[Collected data entries]
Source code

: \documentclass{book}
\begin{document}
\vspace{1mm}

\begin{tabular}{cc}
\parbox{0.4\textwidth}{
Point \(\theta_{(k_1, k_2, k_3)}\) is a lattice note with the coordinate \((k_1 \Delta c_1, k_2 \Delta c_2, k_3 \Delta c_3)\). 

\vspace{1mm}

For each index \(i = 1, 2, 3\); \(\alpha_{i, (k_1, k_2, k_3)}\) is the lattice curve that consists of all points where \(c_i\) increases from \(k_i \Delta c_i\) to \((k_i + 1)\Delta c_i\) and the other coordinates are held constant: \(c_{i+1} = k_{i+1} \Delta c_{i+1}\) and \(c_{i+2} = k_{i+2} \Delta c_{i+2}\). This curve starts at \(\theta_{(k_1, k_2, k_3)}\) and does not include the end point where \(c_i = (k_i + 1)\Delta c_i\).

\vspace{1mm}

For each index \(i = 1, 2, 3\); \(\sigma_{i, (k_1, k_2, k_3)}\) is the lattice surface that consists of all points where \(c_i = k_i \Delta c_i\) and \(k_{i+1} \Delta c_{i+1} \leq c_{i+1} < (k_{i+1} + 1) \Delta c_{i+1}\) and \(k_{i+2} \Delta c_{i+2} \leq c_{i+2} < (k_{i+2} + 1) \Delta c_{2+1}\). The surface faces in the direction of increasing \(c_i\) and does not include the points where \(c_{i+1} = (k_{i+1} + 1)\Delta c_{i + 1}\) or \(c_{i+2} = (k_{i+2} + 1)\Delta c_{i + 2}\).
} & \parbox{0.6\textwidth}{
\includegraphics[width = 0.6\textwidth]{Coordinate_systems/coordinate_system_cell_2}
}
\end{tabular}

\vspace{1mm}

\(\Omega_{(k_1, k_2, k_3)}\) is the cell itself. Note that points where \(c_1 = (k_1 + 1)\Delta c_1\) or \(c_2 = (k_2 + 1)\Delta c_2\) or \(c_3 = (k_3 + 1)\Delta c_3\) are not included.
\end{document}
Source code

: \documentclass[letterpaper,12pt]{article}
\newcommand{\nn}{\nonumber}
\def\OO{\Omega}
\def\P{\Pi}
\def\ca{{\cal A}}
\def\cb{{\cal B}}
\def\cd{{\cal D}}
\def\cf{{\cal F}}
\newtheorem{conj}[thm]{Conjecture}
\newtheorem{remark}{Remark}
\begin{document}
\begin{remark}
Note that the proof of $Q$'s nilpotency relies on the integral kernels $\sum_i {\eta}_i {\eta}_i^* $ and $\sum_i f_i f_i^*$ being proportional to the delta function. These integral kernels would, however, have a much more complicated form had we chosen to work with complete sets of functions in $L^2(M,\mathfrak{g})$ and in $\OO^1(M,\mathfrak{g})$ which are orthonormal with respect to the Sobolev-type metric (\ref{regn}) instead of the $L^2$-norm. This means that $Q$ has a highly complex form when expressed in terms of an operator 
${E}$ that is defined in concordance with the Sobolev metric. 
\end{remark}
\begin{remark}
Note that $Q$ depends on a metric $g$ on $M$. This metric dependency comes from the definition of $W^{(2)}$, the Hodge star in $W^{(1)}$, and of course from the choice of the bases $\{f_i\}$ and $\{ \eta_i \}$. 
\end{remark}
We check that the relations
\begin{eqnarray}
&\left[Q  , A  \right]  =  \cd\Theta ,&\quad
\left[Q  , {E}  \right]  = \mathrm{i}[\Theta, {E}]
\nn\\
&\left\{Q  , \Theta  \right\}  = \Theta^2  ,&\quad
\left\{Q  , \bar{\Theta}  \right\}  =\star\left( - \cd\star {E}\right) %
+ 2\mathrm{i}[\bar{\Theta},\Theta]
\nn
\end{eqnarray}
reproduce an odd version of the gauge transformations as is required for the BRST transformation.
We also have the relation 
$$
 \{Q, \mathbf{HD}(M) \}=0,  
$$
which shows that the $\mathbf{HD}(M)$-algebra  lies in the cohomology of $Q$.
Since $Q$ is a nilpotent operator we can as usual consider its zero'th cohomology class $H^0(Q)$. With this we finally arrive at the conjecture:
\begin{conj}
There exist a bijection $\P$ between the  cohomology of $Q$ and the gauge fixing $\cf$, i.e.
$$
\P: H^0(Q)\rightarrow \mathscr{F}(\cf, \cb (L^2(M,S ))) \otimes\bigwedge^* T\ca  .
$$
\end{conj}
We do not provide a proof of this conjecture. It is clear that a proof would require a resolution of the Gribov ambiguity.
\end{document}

▸ **TASK DESCRIPTION**:
All of the lines above are to be restated word for word.

▸ **OUTPUT FOR THIS EXERCISE**:
Source code

: \documentclass{book}
\begin{document}
\vspace{1mm}

\begin{tabular}{cc}
\parbox{0.4\textwidth}{
Point \(\theta_{(k_1, k_2, k_3)}\) is a lattice note with the coordinate \((k_1 \Delta c_1, k_2 \Delta c_2, k_3 \Delta c_3)\). 

\vspace{1mm}

For each index \(i = 1, 2, 3\); \(\alpha_{i, (k_1, k_2, k_3)}\) is the lattice curve that consists of all points where \(c_i\) increases from \(k_i \Delta c_i\) to \((k_i + 1)\Delta c_i\) and the other coordinates are held constant: \(c_{i+1} = k_{i+1} \Delta c_{i+1}\) and \(c_{i+2} = k_{i+2} \Delta c_{i+2}\). This curve starts at \(\theta_{(k_1, k_2, k_3)}\) and does not include the end point where \(c_i = (k_i + 1)\Delta c_i\).

\vspace{1mm}

For each index \(i = 1, 2, 3\); \(\sigma_{i, (k_1, k_2, k_3)}\) is the lattice surface that consists of all points where \(c_i = k_i \Delta c_i\) and \(k_{i+1} \Delta c_{i+1} \leq c_{i+1} < (k_{i+1} + 1) \Delta c_{i+1}\) and \(k_{i+2} \Delta c_{i+2} \leq c_{i+2} < (k_{i+2} + 1) \Delta c_{2+1}\). The surface faces in the direction of increasing \(c_i\) and does not include the points where \(c_{i+1} = (k_{i+1} + 1)\Delta c_{i + 1}\) or \(c_{i+2} = (k_{i+2} + 1)\Delta c_{i + 2}\).
} & \parbox{0.6\textwidth}{
\includegraphics[width = 0.6\textwidth]{Coordinate_systems/coordinate_system_cell_2}
}
\end{tabular}

\vspace{1mm}

\(\Omega_{(k_1, k_2, k_3)}\) is the cell itself. Note that points where \(c_1 = (k_1 + 1)\Delta c_1\) or \(c_2 = (k_2 + 1)\Delta c_2\) or \(c_3 = (k_3 + 1)\Delta c_3\) are not included.
\end{document}
Source code

: \documentclass[letterpaper,12pt]{article}
\newcommand{\nn}{\nonumber}
\def\OO{\Omega}
\def\P{\Pi}
\def\ca{{\cal A}}
\def\cb{{\cal B}}
\def\cd{{\cal D}}
\def\cf{{\cal F}}
\newtheorem{conj}[thm]{Conjecture}
\newtheorem{remark}{Remark}
\begin{document}
\begin{remark}
Note that the proof of $Q$'s nilpotency relies on the integral kernels $\sum_i {\eta}_i {\eta}_i^* $ and $\sum_i f_i f_i^*$ being proportional to the delta function. These integral kernels would, however, have a much more complicated form had we chosen to work with complete sets of functions in $L^2(M,\mathfrak{g})$ and in $\OO^1(M,\mathfrak{g})$ which are orthonormal with respect to the Sobolev-type metric (\ref{regn}) instead of the $L^2$-norm. This means that $Q$ has a highly complex form when expressed in terms of an operator 
${E}$ that is defined in concordance with the Sobolev metric. 
\end{remark}
\begin{remark}
Note that $Q$ depends on a metric $g$ on $M$. This metric dependency comes from the definition of $W^{(2)}$, the Hodge star in $W^{(1)}$, and of course from the choice of the bases $\{f_i\}$ and $\{ \eta_i \}$. 
\end{remark}
We check that the relations
\begin{eqnarray}
&\left[Q  , A  \right]  =  \cd\Theta ,&\quad
\left[Q  , {E}  \right]  = \mathrm{i}[\Theta, {E}]
\nn\\
&\left\{Q  , \Theta  \right\}  = \Theta^2  ,&\quad
\left\{Q  , \bar{\Theta}  \right\}  =\star\left( - \cd\star {E}\right) %
+ 2\mathrm{i}[\bar{\Theta},\Theta]
\nn
\end{eqnarray}
reproduce an odd version of the gauge transformations as is required for the BRST transformation.
We also have the relation 
$$
 \{Q, \mathbf{HD}(M) \}=0,  
$$
which shows that the $\mathbf{HD}(M)$-algebra  lies in the cohomology of $Q$.
Since $Q$ is a nilpotent operator we can as usual consider its zero'th cohomology class $H^0(Q)$. With this we finally arrive at the conjecture:
\begin{conj}
There exist a bijection $\P$ between the  cohomology of $Q$ and the gauge fixing $\cf$, i.e.
$$
\P: H^0(Q)\rightarrow \mathscr{F}(\cf, \cb (L^2(M,S ))) \otimes\bigwedge^* T\ca  .
$$
\end{conj}
We do not provide a proof of this conjecture. It is clear that a proof would require a resolution of the Gribov ambiguity.
\end{document}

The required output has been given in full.